Extract, edit, and update text content in PDF documents with powerful text editing capabilities while preserving layout and images.
The Extract Content API extracts text blocks and images from PDF documents with precise positioning information. This enables you to create a rich editing experience that maintains the original document layout and allows targeted text modifications.
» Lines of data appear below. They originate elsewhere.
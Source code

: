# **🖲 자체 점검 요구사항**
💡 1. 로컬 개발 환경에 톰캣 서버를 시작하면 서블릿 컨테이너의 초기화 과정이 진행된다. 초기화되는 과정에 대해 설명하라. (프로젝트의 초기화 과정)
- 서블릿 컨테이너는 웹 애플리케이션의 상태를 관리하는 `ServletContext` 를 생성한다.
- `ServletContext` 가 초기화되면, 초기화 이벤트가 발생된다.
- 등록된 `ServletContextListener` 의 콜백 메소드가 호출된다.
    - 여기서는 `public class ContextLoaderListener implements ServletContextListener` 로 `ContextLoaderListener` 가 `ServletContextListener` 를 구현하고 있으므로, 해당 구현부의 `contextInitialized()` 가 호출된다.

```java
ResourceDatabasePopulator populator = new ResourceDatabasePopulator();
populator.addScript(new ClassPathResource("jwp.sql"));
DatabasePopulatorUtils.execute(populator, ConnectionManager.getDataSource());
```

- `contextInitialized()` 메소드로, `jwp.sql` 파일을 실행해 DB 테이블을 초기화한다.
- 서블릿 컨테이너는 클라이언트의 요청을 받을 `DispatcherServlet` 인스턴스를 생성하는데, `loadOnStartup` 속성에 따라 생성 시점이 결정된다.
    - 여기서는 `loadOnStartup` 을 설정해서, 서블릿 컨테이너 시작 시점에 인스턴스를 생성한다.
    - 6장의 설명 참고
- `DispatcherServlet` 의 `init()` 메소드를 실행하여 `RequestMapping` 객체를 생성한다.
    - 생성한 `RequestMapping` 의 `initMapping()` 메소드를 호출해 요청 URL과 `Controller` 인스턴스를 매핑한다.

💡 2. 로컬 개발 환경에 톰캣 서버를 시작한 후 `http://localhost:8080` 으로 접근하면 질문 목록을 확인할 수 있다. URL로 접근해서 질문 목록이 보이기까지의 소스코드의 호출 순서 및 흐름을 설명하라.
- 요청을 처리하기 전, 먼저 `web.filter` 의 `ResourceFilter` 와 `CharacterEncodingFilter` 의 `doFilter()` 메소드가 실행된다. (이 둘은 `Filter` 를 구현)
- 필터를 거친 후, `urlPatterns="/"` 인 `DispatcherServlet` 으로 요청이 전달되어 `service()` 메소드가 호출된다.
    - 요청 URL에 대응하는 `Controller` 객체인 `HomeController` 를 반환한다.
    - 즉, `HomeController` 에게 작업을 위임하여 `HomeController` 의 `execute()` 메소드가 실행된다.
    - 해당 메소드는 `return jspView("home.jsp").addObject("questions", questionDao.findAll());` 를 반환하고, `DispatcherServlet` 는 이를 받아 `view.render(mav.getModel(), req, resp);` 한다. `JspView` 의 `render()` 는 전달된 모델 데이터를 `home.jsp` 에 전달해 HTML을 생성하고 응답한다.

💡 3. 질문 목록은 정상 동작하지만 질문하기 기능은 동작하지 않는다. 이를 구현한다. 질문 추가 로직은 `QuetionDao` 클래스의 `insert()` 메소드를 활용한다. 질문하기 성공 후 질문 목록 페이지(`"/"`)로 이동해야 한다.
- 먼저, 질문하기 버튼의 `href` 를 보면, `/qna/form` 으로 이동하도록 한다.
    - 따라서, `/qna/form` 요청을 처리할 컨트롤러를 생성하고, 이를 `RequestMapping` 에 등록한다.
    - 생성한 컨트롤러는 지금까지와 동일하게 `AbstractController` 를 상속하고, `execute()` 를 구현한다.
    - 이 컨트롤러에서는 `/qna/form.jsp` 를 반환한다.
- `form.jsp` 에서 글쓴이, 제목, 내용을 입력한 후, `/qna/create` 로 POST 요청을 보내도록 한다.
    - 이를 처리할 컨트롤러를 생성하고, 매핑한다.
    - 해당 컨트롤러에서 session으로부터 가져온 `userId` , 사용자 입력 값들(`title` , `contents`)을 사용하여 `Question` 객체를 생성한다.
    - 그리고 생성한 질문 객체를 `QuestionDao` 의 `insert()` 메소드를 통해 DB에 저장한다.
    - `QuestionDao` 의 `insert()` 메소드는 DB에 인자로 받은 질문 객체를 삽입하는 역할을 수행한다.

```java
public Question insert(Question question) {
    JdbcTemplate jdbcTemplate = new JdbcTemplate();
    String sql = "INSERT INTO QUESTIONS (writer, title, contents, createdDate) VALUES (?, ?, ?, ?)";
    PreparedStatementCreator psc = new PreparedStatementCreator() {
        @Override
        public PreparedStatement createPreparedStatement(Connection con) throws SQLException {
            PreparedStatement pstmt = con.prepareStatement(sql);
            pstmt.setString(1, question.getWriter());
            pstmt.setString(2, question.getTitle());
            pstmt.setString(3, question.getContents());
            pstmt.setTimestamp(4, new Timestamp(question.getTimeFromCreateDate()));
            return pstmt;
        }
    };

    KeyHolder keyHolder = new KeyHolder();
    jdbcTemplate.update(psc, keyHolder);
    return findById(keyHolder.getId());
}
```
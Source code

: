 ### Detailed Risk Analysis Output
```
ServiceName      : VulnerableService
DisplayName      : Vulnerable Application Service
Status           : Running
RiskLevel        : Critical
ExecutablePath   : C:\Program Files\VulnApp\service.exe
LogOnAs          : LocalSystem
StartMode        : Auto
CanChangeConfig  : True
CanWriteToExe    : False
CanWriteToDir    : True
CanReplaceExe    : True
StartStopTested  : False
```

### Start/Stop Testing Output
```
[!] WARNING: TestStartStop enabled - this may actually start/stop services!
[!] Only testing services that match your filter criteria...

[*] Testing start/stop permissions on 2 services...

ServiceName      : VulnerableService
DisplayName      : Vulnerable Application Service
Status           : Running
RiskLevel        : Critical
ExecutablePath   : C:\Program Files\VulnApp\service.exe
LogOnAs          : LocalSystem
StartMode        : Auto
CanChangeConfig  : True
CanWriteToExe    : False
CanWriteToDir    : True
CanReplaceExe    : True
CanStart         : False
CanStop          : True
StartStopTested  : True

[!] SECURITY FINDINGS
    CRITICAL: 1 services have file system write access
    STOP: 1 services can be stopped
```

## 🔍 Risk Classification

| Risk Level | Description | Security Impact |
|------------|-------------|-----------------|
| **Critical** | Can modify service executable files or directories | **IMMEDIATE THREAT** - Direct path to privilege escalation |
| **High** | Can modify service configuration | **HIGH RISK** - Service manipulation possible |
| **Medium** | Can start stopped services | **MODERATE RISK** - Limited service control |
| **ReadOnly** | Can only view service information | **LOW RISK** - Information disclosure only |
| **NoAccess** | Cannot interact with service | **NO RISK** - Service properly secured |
POST https://api.mega-pdf.com/api/pdf/extract-text
Authenticate requests using an API key in the x-api-key
header.
// Header example
x-api-key: your-api-key
The API accepts multipart/form-data
requests with the following parameters:
Parameter | Type | Description | Required |
---|---|---|---|
file | File | PDF file to extract content from (max 50MB) | Yes |
Extract content from a PDF using cURL:
curl -X POST https://api.mega-pdf.com/api/pdf/extract-text \
-H "x-api-key: your-api-key" \
-F "file=@/path/to/document.pdf"
Successful responses include detailed text and image content with positioning:
{
"success": true,
"message": "Content extracted successfully from 3 pages with 125 text blocks and 4 images",
"extractedData": {
"pages": [
{
"page_number": 1,
"width": 612,
"height": 792,
"texts": [
{
"text": "Sample document title",
"x0": 100.5,
"y0": 50.2,
"x1": 400.8,
"y1": 75.3,
"font": "Helvetica-Bold",
"size": 18.0,
"color": 0
},
// More text blocks...
],
"images": [
{
"x0": 50.0,
"y0": 100.0,
"x1": 250.0,
"y1": 300.0,
"width": 200.0,
"height": 200.0,
"image_data": "base64-encoded-image-data...",
"format": "jpeg",
"image_id": "session_id_page1_img0"
},
// More images...
]
},
// More pages...
],
"metadata": {
"total_pages": 3,
"total_text_blocks": 125,
"total_images": 4,
"extraction_method": "PyMuPDF Enhanced with Images"
}
},
"sessionId": "unique-session-identifier",
"originalName": "document.pdf",
"billing": {
"usedFreeOperation": true,
"freeOperationsRemaining": 9,
"currentBalance": 10.50,
"operationCost": 0.00
}
}
Error responses:
{
"success": false,
"error": "No content found in the PDF. The PDF may be empty or password protected."
}
The response includes detailed information about each text block and image:
Property | Type | Description |
---|---|---|
text | String | The actual text content |
x0 , y0 | Float | Top-left corner coordinates |
x1 , y1 | Float | Bottom-right corner coordinates |
font | String | Font family name |
size | Float | Font size in points |
color | Integer | RGB color value as an integer |
Property | Type | Description |
---|---|---|
x0 , y0 | Float | Top-left corner coordinates |
x1 , y1 | Float | Bottom-right corner coordinates |
width , height | Float | Image dimensions in points |
image_data | String | Base64-encoded image data |
format | String | Image format (jpeg, png, etc.) |
image_id | String | Unique identifier for the image |
Using the Extract Content API with JavaScript:
const formData = new FormData();
formData.append('file', fs.createReadStream('document.pdf'));
fetch('https://api.mega-pdf.com/api/pdf/extract-text', {
method: 'POST',
headers: {
'x-api-key': 'your-api-key'
},
body: formData
})
.then(response => response.json())
.then(data => {
if (data.success) {
console.log('Content extracted successfully');
console.log('Total pages:', data.extractedData.metadata.total_pages);
console.log('Total text blocks:', data.extractedData.metadata.total_text_blocks);
console.log('Total images:', data.extractedData.metadata.total_images);
// Store the session ID for later use when saving edits
const sessionId = data.sessionId;
// Process the extracted data
data.extractedData.pages.forEach(page => {
console.log(`Page ${page.page_number} has ${page.texts.length} text blocks and ${page.images?.length || 0} images`);
// Access text blocks for editing
page.texts.forEach(textBlock => {
console.log(`Text: "${textBlock.text.substring(0, 50)}..."`);
console.log(`Position: (${textBlock.x0}, ${textBlock.y0}) to (${textBlock.x1}, ${textBlock.y1})`);
console.log(`Font: ${textBlock.font} at ${textBlock.size}pt`);
});
});
} else {
console.error('Failed to extract content:', data.error);
}
})
.catch(error => console.error('Error:', error));